== Exercise goal ==
All lines in the records below with the word "onboardingu" must be returned.

== Given entries ==

....

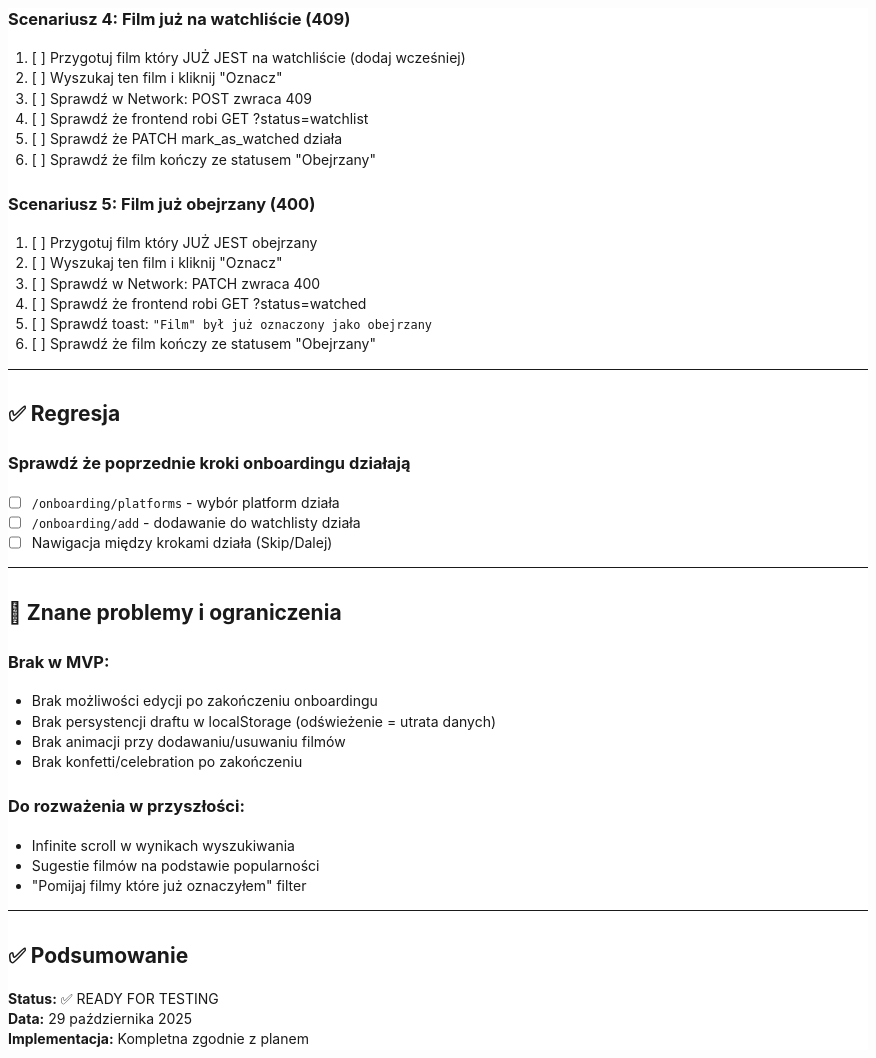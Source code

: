 ### Scenariusz 4: Film już na watchliście (409)

1. [ ] Przygotuj film który JUŻ JEST na watchliście (dodaj wcześniej)
2. [ ] Wyszukaj ten film i kliknij "Oznacz"
3. [ ] Sprawdź w Network: POST zwraca 409
4. [ ] Sprawdź że frontend robi GET ?status=watchlist
5. [ ] Sprawdź że PATCH mark_as_watched działa
6. [ ] Sprawdź że film kończy ze statusem "Obejrzany"

### Scenariusz 5: Film już obejrzany (400)

1. [ ] Przygotuj film który JUŻ JEST obejrzany
2. [ ] Wyszukaj ten film i kliknij "Oznacz"
3. [ ] Sprawdź w Network: PATCH zwraca 400
4. [ ] Sprawdź że frontend robi GET ?status=watched
5. [ ] Sprawdź toast: `"Film" był już oznaczony jako obejrzany`
6. [ ] Sprawdź że film kończy ze statusem "Obejrzany"

---

## ✅ Regresja

### Sprawdź że poprzednie kroki onboardingu działają

- [ ] `/onboarding/platforms` - wybór platform działa
- [ ] `/onboarding/add` - dodawanie do watchlisty działa
- [ ] Nawigacja między krokami działa (Skip/Dalej)

---

## 📝 Znane problemy i ograniczenia

### Brak w MVP:
- Brak możliwości edycji po zakończeniu onboardingu
- Brak persystencji draftu w localStorage (odświeżenie = utrata danych)
- Brak animacji przy dodawaniu/usuwaniu filmów
- Brak konfetti/celebration po zakończeniu

### Do rozważenia w przyszłości:
- Infinite scroll w wynikach wyszukiwania
- Sugestie filmów na podstawie popularności
- "Pomijaj filmy które już oznaczyłem" filter

---

## ✅ Podsumowanie

**Status:** ✅ READY FOR TESTING  
**Data:** 29 października 2025  
**Implementacja:** Kompletna zgodnie z planem
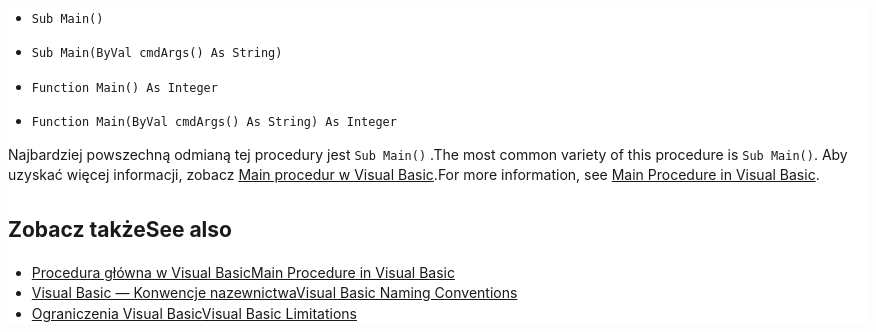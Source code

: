 - `Sub Main()`  
  
- `Sub Main(ByVal cmdArgs() As String)`  
  
- `Function Main() As Integer`  
  
- `Function Main(ByVal cmdArgs() As String) As Integer`  
  
 <span data-ttu-id="0c6d8-168">Najbardziej powszechną odmianą tej procedury jest `Sub Main()` .</span><span class="sxs-lookup"><span data-stu-id="0c6d8-168">The most common variety of this procedure is `Sub Main()`.</span></span> <span data-ttu-id="0c6d8-169">Aby uzyskać więcej informacji, zobacz [Main procedur w Visual Basic](main-procedure.md).</span><span class="sxs-lookup"><span data-stu-id="0c6d8-169">For more information, see [Main Procedure in Visual Basic](main-procedure.md).</span></span>  
  
## <a name="see-also"></a><span data-ttu-id="0c6d8-170">Zobacz także</span><span class="sxs-lookup"><span data-stu-id="0c6d8-170">See also</span></span>

- [<span data-ttu-id="0c6d8-171">Procedura główna w Visual Basic</span><span class="sxs-lookup"><span data-stu-id="0c6d8-171">Main Procedure in Visual Basic</span></span>](main-procedure.md)
- [<span data-ttu-id="0c6d8-172">Visual Basic — Konwencje nazewnictwa</span><span class="sxs-lookup"><span data-stu-id="0c6d8-172">Visual Basic Naming Conventions</span></span>](naming-conventions.md)
- [<span data-ttu-id="0c6d8-173">Ograniczenia Visual Basic</span><span class="sxs-lookup"><span data-stu-id="0c6d8-173">Visual Basic Limitations</span></span>](limitations.md)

....

== Exercise response ==
### Sprawdź że poprzednie kroki onboardingu działają
- Brak możliwości edycji po zakończeniu onboardingu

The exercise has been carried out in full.